Charles Schwab & Co.’s Money Myths survey asked people, ages 30 to 79, a series of questions about financial planning, with a focus on preparing for retirement.
Although 52% of respondents indicated they were either “very” or “extremely” savvy about personal finance, many of them fell for several common financial fallacies when answering the survey.
Wills, retirement, debt and life insurance subject to misunderstanding
For example, 91% believed that having a will was the best way to ensure that their wishes would be carried out according to their intentions after their deaths. But in fact, if there is a conflict between beneficiaries named on financial accounts and persons named in the will, the designees on the financial accounts will get the money—not the people named in the will.

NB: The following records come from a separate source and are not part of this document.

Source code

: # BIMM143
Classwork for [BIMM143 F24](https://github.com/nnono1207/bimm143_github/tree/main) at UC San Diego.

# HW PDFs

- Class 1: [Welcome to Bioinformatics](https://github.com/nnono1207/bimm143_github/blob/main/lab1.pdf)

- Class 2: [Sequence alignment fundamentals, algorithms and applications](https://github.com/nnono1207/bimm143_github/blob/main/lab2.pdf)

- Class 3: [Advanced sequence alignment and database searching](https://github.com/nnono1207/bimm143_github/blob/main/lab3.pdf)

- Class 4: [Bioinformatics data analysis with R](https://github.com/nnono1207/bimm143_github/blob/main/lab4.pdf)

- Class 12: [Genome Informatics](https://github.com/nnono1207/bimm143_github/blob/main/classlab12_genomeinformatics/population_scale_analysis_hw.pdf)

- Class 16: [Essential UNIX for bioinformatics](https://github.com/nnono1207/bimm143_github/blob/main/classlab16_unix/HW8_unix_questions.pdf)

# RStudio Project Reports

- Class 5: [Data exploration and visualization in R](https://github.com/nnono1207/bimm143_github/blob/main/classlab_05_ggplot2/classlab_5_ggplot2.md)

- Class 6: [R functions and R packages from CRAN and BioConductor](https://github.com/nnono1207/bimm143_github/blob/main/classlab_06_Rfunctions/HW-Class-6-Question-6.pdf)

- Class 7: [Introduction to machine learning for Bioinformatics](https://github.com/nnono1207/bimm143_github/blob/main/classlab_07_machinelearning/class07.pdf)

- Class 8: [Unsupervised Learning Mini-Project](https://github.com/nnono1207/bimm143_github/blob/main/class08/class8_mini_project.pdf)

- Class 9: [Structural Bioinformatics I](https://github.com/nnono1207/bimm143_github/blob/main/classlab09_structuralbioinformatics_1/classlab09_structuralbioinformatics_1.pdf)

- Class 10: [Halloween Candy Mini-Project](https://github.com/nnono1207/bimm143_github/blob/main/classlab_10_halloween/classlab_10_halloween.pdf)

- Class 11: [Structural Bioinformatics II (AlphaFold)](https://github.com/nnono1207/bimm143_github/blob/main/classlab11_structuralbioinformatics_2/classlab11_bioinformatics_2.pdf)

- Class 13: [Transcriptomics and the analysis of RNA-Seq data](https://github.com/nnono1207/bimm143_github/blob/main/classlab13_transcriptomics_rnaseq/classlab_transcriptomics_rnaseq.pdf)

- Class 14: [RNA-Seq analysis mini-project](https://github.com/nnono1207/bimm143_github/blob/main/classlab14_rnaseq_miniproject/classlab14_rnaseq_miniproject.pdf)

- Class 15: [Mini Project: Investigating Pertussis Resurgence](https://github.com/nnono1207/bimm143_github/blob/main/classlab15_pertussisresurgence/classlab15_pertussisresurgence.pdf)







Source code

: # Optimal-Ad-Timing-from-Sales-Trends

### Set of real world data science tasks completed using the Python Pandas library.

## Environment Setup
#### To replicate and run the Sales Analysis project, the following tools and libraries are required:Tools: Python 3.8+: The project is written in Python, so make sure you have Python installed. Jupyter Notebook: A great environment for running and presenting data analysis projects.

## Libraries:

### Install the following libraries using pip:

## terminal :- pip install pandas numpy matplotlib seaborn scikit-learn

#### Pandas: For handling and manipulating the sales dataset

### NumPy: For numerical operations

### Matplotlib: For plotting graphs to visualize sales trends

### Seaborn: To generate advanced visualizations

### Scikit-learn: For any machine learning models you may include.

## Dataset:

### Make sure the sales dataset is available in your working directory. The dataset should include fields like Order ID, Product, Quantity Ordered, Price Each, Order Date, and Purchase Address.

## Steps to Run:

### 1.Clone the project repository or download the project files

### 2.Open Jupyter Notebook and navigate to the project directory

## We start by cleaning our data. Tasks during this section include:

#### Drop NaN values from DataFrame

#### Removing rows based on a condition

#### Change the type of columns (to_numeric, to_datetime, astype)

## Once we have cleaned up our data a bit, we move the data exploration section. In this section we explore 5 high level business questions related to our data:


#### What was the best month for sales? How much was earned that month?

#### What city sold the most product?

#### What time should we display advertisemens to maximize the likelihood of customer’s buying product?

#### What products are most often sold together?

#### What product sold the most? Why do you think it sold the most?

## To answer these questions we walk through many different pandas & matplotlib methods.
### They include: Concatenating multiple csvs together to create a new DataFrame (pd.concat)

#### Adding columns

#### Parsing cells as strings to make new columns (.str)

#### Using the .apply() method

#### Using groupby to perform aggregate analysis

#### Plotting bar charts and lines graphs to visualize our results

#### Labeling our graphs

Eighty-eight percent believed that it is vital for folks to eliminate all debt before they retire. This is also false, as there is “good debt” and “bad debt,” and carrying good debt into retirement isn’t necessarily a problem. Good debts are things like mortgages, with low interest and tax-deductible debt. Bad debt, like high-interest credit cards, is smart to avoid whether or not you are approaching retirement.
If cash flow proves to be a problem after retirement, 79% of people think it will be easy to pick up a part time job to supplement their income. In reality, currently only 4% of retired people are making money from a part-time job.
And 78% of respondents believed that life insurance is necessary for everyone to have, when financial planners advise that people who do not have dependents—either minor children or businesses—may not need life insurance.
Making decisions solo not the best idea
When it came to asking for input about financial decisions, about one-third of respondents said they don’t ask for anyone else’s opinion when making money decisions. And 43% thought it was preferable for only one adult per household to be the primary decision-maker about financial matters. Twenty percent of adults said that they do not need to think about money at all, since someone else in their family is in charge of finances.
More women than men said they have no say in financial decisions—13% of women as opposed to 5% of men. Carrie Schwab-Pomerantz, certified financial planner and author of The Charles Schwab Guide to Finances After Fifty, emphasized the importance of both partners having financial responsibility in a relationship. “In far too many marriages, one spouse shoulders the primary responsibility and the other spouse has minimal involvement. In the event of death or divorce, the ramifications of this can be devastating.”
The Money Myths survey was conducted online in January 2014 and included responses from 998 adults nationwide with minimum annual household incomes of $35,000.